*Requirement*
Could you copy each line of the entries that contains "some"?

*Data extract*
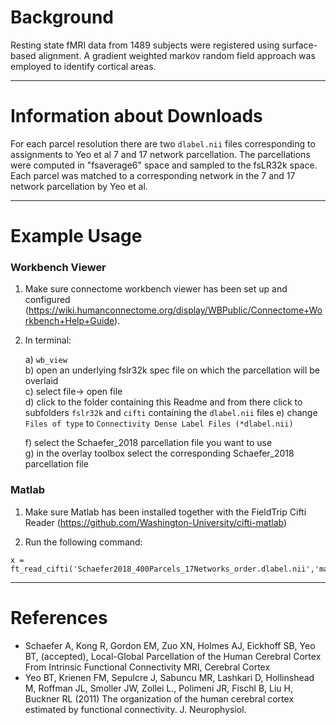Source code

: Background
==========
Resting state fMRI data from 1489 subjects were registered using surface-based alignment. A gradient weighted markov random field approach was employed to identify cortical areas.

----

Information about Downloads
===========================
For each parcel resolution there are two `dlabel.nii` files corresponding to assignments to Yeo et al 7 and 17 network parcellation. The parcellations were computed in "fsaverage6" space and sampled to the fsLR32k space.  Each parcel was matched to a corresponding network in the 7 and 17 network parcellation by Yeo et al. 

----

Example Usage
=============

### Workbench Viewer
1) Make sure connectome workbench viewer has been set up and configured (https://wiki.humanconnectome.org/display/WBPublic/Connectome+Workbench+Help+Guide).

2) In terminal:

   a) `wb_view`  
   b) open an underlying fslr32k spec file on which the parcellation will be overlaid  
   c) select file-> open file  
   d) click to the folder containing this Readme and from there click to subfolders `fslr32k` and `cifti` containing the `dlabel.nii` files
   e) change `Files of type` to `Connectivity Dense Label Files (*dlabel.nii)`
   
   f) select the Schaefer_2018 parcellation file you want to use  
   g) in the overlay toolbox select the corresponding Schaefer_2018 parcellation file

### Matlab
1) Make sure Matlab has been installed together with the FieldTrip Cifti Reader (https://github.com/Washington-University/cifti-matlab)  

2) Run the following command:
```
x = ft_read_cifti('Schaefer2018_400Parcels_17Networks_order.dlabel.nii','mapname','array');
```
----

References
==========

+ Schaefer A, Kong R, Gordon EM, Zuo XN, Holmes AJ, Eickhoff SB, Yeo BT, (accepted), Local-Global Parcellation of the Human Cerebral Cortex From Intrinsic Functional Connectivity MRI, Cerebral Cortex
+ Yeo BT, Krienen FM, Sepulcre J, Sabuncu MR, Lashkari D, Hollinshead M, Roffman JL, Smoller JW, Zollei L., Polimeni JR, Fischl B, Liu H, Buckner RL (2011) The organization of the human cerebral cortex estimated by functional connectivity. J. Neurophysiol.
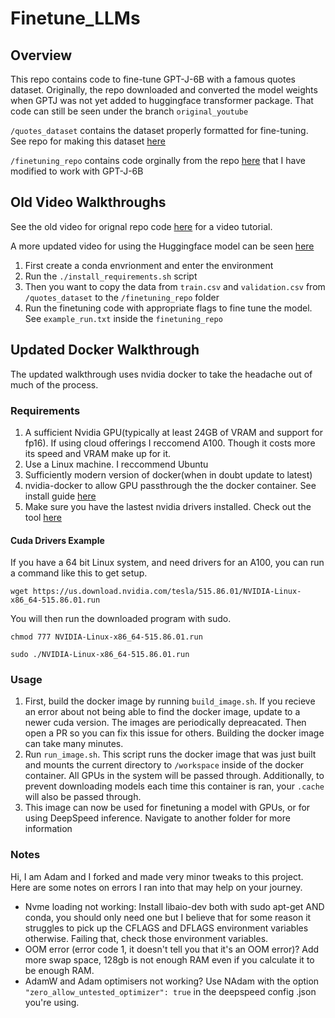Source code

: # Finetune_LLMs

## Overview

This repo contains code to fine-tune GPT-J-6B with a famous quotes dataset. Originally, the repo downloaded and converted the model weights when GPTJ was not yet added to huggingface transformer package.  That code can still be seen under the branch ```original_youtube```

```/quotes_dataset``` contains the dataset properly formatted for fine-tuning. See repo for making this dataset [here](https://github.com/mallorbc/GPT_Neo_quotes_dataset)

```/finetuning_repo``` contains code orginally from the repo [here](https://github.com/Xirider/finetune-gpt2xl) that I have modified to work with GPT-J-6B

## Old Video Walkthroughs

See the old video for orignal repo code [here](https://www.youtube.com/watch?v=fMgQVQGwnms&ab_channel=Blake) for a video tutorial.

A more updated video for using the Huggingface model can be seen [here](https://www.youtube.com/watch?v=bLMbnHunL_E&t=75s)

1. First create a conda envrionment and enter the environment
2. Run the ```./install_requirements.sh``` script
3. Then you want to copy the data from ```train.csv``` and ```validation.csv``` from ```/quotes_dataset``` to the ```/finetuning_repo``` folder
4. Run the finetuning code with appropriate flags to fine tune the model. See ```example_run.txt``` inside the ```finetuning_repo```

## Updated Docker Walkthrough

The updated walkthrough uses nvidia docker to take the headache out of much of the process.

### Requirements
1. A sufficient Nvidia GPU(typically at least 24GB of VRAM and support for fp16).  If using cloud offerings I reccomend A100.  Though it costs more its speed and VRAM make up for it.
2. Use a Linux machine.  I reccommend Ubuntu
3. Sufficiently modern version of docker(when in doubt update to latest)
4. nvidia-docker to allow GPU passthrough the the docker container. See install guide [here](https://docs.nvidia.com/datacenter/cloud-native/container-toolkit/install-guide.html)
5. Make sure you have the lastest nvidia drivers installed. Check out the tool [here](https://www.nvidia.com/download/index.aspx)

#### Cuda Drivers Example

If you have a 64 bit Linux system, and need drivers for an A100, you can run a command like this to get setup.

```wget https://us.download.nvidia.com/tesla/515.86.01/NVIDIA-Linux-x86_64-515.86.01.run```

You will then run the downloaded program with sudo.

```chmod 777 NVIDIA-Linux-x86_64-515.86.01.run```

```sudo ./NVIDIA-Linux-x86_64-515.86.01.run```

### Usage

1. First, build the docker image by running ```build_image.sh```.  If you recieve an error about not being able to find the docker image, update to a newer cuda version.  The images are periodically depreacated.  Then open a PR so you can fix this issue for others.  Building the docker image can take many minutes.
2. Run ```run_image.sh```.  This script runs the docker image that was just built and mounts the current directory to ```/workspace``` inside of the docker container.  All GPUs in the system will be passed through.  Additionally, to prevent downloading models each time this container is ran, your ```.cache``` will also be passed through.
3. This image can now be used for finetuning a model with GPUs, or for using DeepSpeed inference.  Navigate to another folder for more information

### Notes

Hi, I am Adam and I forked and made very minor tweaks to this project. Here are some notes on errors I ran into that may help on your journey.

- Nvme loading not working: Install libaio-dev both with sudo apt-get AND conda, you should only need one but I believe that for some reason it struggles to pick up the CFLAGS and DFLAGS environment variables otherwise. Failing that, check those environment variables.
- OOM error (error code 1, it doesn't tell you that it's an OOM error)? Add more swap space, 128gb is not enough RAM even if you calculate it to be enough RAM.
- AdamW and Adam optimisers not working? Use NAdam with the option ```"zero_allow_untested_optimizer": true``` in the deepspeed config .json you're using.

*Exercise output*
Hi, I am Adam and I forked and made very minor tweaks to this project. Here are some notes on errors I ran into that may help on your journey.
- Nvme loading not working: Install libaio-dev both with sudo apt-get AND conda, you should only need one but I believe that for some reason it struggles to pick up the CFLAGS and DFLAGS environment variables otherwise. Failing that, check those environment variables.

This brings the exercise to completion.